To its critics — which include groups representing teachers and school administrators — the measure oversimplifies a complicated subject in potentially misleading ways. It also has the potential, they contend, to stigmatize a school.

“A letter grade works for students because a teacher can give immediate feedback, talk with their parents and put everything in context,” said Rep. Judy Morgan, a Kansas City Democrat and retired teacher. “But for a school, it doesn’t give parents the information they need to evaluate performance. There’s no single measure for something as complicated as a school.”

The state Department of Elementary and Secondary Education already publishes a report card for every school on its website. That report includes things such as attendance, graduation rates and student scores on standardized tests.

Swan says that information can be hard for a parent to track down. Even then, she said, it may prove difficult to fully understand.

In a nod to critics, she said the bill would mandate that the letter grade be accompanied by scores on each of the standards used to calculate it and would allow for a plus or minus scale for schools to show year-to-year progress.

“My hope is this will inspire more community involvement,” Swan said. “Not just parents, but business and community leaders. This is about mobilizing the community.”

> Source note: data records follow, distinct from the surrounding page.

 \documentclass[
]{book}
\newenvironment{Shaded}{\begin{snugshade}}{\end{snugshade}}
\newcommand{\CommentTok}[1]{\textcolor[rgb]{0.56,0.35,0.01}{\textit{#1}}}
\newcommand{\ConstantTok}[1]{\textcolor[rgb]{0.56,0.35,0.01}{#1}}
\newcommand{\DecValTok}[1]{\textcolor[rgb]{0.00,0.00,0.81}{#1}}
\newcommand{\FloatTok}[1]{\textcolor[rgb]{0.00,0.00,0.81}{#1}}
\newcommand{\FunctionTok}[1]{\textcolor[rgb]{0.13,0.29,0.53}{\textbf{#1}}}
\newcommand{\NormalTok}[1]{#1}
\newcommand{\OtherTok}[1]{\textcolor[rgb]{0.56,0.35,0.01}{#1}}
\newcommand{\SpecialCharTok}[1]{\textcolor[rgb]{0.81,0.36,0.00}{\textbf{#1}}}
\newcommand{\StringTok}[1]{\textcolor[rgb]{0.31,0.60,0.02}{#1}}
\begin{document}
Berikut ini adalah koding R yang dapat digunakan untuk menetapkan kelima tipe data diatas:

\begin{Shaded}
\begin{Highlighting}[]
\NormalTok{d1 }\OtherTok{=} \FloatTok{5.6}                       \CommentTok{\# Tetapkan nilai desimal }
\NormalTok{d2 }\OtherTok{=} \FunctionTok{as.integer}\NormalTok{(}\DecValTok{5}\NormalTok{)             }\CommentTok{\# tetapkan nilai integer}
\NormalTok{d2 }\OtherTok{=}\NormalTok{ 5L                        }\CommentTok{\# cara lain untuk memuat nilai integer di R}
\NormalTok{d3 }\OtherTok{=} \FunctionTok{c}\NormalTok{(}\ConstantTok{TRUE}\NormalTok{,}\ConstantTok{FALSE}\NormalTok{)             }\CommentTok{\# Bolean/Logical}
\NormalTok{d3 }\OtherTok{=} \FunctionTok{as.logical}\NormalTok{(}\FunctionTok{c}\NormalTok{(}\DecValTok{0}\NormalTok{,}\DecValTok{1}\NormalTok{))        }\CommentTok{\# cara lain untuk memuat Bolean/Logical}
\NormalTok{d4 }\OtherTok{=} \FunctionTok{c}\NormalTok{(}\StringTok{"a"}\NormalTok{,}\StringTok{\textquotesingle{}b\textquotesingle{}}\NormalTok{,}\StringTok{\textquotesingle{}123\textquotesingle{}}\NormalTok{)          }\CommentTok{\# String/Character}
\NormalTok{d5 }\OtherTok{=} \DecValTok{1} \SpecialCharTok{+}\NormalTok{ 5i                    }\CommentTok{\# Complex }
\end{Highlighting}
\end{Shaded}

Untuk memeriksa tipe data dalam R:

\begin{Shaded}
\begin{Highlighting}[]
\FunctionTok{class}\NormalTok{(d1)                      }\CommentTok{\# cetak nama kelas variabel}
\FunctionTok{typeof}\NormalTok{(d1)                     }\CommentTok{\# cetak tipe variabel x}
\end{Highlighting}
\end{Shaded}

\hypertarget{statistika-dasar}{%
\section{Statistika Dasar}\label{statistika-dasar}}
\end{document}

Putting a single grade on state data “dumbs down” the process of evaluating schools, said Otto Fajen, lobbyist for the Missouri National Education Association. It could also obscure relevant information regarding a school’s performance.

“It may well be that the school rated as ‘C’ got that grade because they have more at-risk students,” Fajen said. “But they may be doing a pretty good job of bringing those kids forward.”

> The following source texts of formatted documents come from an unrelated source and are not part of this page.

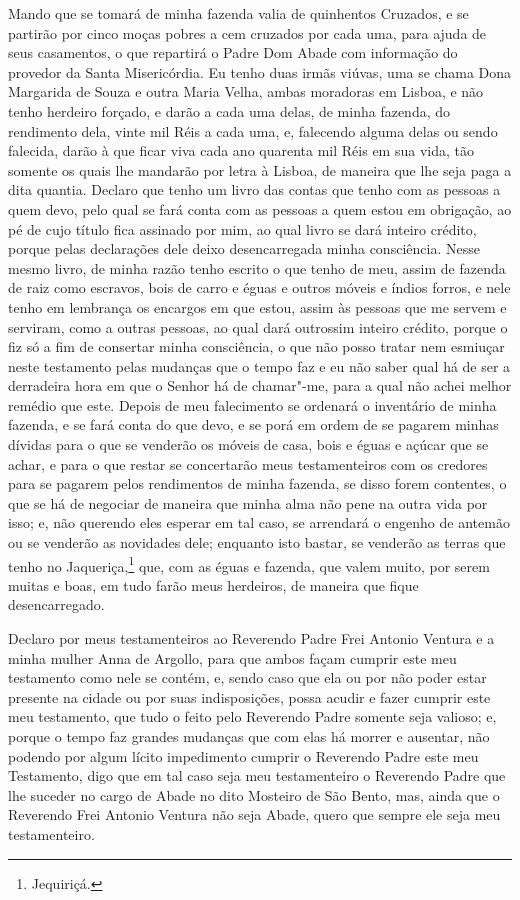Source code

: Mando que se tomará de minha fazenda valia de quinhentos Cruzados, e se
partirão por cinco moças pobres a cem cruzados por cada uma, para ajuda
de seus casamentos, o que repartirá o Padre Dom Abade com informação do
provedor da Santa Misericórdia. Eu tenho duas irmãs viúvas, uma se
chama Dona Margarida de Souza e outra Maria Velha, ambas moradoras em 
Lisboa, e não tenho herdeiro forçado, e darão a cada uma delas, de
minha fazenda, do rendimento dela, vinte mil Réis a cada uma, e,
falecendo alguma delas ou sendo falecida, darão à que ficar viva cada
ano quarenta mil Réis em sua vida, tão somente os quais lhe mandarão
por letra à Lisboa, de maneira que lhe seja paga a dita quantia.
Declaro que tenho um livro das contas que tenho com as pessoas a quem
devo, pelo qual se fará conta com as pessoas a quem estou em obrigação,
ao pé de cujo título fica assinado por mim, ao qual livro se dará
inteiro crédito, porque pelas declarações dele deixo desencarregada
minha consciência. Nesse mesmo livro, de minha razão tenho escrito o
que tenho de meu, assim de fazenda de raiz como escravos, bois de carro
e éguas e outros móveis e índios forros, e nele tenho em lembrança os
encargos em que estou, assim às pessoas que me servem e serviram, como
a outras pessoas, ao qual dará outrossim inteiro crédito, porque o fiz
só a fim de consertar minha consciência, o que não posso tratar nem
esmiuçar neste testamento pelas mudanças que o tempo faz e eu não saber
qual há de ser a derradeira hora em que o Senhor há de chamar"-me, para
a qual não achei melhor remédio que este. Depois de meu falecimento se
ordenará o inventário de minha fazenda, e se fará conta do que devo, e
se porá em ordem de se pagarem minhas dívidas para o que se venderão os
móveis de casa, bois e éguas e açúcar que se achar, e para o que restar
se concertarão meus testamenteiros com os credores para se pagarem
pelos rendimentos de minha fazenda, se disso forem contentes, o que se
há de negociar de maneira que minha alma não pene na outra vida por
isso; e, não querendo eles esperar em tal caso, se arrendará o engenho
de antemão ou se venderão as novidades dele; enquanto isto bastar, se
venderão as terras que tenho no Jaqueriça,\footnote{ Jequiriçá.} que,
com as éguas e fazenda, que valem muito, por serem muitas e boas, em
tudo farão meus herdeiros, de maneira que fique desencarregado.

Declaro por meus testamenteiros ao Reverendo Padre Frei Antonio Ventura
e a minha mulher Anna de Argollo, para que ambos façam cumprir este meu
testamento como nele se contém, e, sendo caso que ela ou por não poder
estar presente na cidade ou por suas indisposições, possa acudir e
fazer cumprir este meu testamento, que tudo o feito pelo Reverendo
Padre somente seja valioso; e, porque o tempo faz grandes mudanças que
com elas há morrer e ausentar, não podendo por algum lícito impedimento
cumprir o Reverendo Padre este meu Testamento, digo que em tal caso
seja meu testamenteiro o Reverendo Padre que lhe suceder no cargo de
Abade no dito Mosteiro de São Bento, mas, ainda que o Reverendo Frei
Antonio Ventura não seja Abade, quero que sempre ele seja meu
testamenteiro.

If the point of the bill is to make sure parents can easily access information regarding the performance of their child’s school, and the state is already making that information available, Fajen said the bill is not needed.

“Other than adding on the proponent’s rubric about letter grades as a bottom line judgment for a school, everything up to that point is going to be done,” Fajen said. “We fundamentally support the idea of accountability and transparency with this information, but believe labeling them with a letter grade makes it harder for school districts to do their job.”

Department of Elementary and Secondary Education spokeswoman Sarah Potter said the department’s website is being redesigned to make the information more user-friendly. Additionally, when performance scores for districts are released to the public in August, they will also include scores for individual schools.

“I think Missourians recognize what 85 percent means,” said Rep. Mike Thomson, a Republican from Maryville. “We don’t have to put a ‘B’ next to it for them to understand.”

Thomson voted in favor of the bill in committee but said he is hopeful changes can be made as it works its way through the legislative process. Simply assigning a letter grade without factoring in a school’s unique circumstances, Thomson said, “can be somewhat punitive.”

Missouri isn’t the only state contemplating the school grading scale. Lawmakers in Virginia, Wisconsin and Washington are pushing similar programs. Florida has had a grading system in place since 1999.

Kate Casas, director of the Children’s Education Alliance of Missouri, said state officials put years of work into developing the performance standards they use to evaluate schools and districts. It would be a shame, Casas said, not to translate that data into useful information.

Additionally, she contends that an A-F rating system has the potential to engage parents and influence better outcomes.

“If schools are really interested in authentic parent and community involvement,” she said, “then we are going to have to start telling parents and community members exactly how schools are performing.”